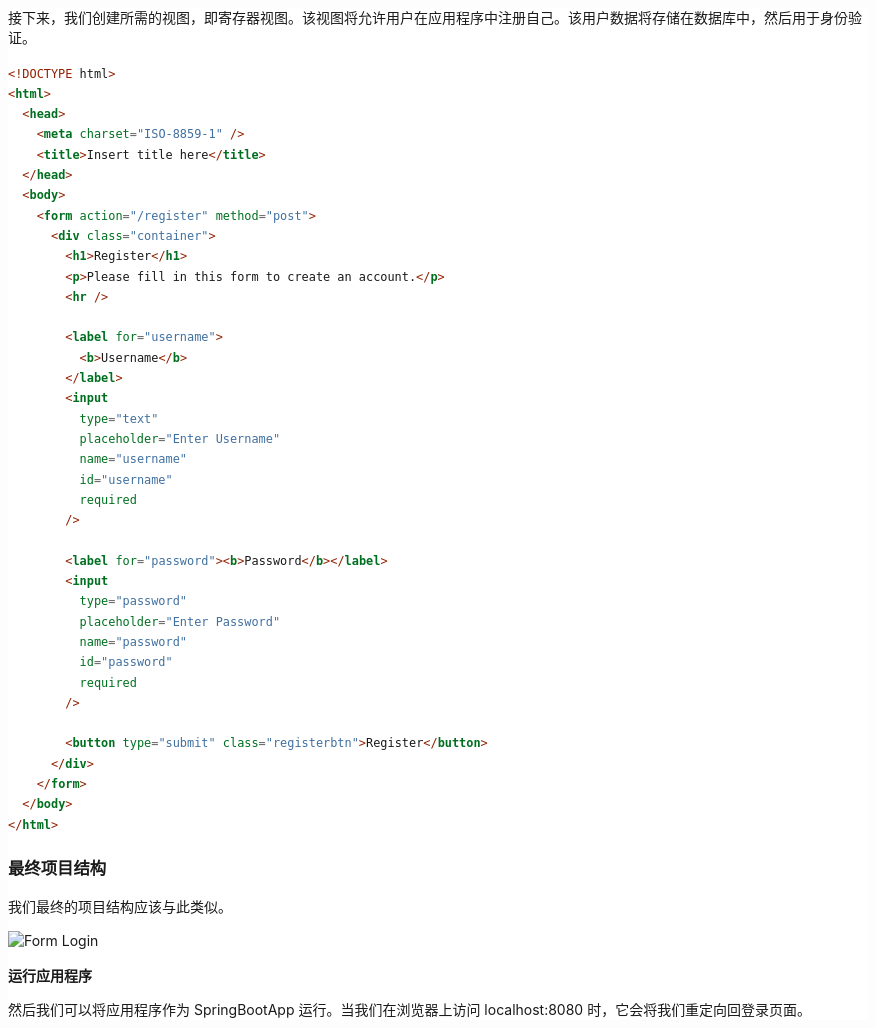 接下来，我们创建所需的视图，即寄存器视图。该视图将允许用户在应用程序中注册自己。该用户数据将存储在数据库中，然后用于身份验证。

```html
<!DOCTYPE html>
<html>
  <head>
    <meta charset="ISO-8859-1" />
    <title>Insert title here</title>
  </head>
  <body>
    <form action="/register" method="post">
      <div class="container">
        <h1>Register</h1>
        <p>Please fill in this form to create an account.</p>
        <hr />

        <label for="username">
          <b>Username</b>
        </label>
        <input
          type="text"
          placeholder="Enter Username"
          name="username"
          id="username"
          required
        />

        <label for="password"><b>Password</b></label>
        <input
          type="password"
          placeholder="Enter Password"
          name="password"
          id="password"
          required
        />

        <button type="submit" class="registerbtn">Register</button>
      </div>
    </form>
  </body>
</html>
```

### 最终项目结构

我们最终的项目结构应该与此类似。

![Form Login](https://www.tutorialspoint.com/spring_security/images/form_login.jpg)

**运行应用程序**

然后我们可以将应用程序作为 SpringBootApp 运行。当我们在浏览器上访问 localhost:8080 时，它会将我们重定向回登录页面。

= = =

| Required work |
Reproduce the entire listing exactly, but omit any pictures.

| Exercise output |
 接下来，我们创建所需的视图，即寄存器视图。该视图将允许用户在应用程序中注册自己。该用户数据将存储在数据库中，然后用于身份验证。

```html
<!DOCTYPE html>
<html>
  <head>
    <meta charset="ISO-8859-1" />
    <title>Insert title here</title>
  </head>
  <body>
    <form action="/register" method="post">
      <div class="container">
        <h1>Register</h1>
        <p>Please fill in this form to create an account.</p>
        <hr />

        <label for="username">
          <b>Username</b>
        </label>
        <input
          type="text"
          placeholder="Enter Username"
          name="username"
          id="username"
          required
        />

        <label for="password"><b>Password</b></label>
        <input
          type="password"
          placeholder="Enter Password"
          name="password"
          id="password"
          required
        />

        <button type="submit" class="registerbtn">Register</button>
      </div>
    </form>
  </body>
</html>
```

### 最终项目结构

我们最终的项目结构应该与此类似。

![Form Login](https://www.tutorialspoint.com/spring_security/images/form_login.jpg)

**运行应用程序**

然后我们可以将应用程序作为 SpringBootApp 运行。当我们在浏览器上访问 localhost:8080 时，它会将我们重定向回登录页面。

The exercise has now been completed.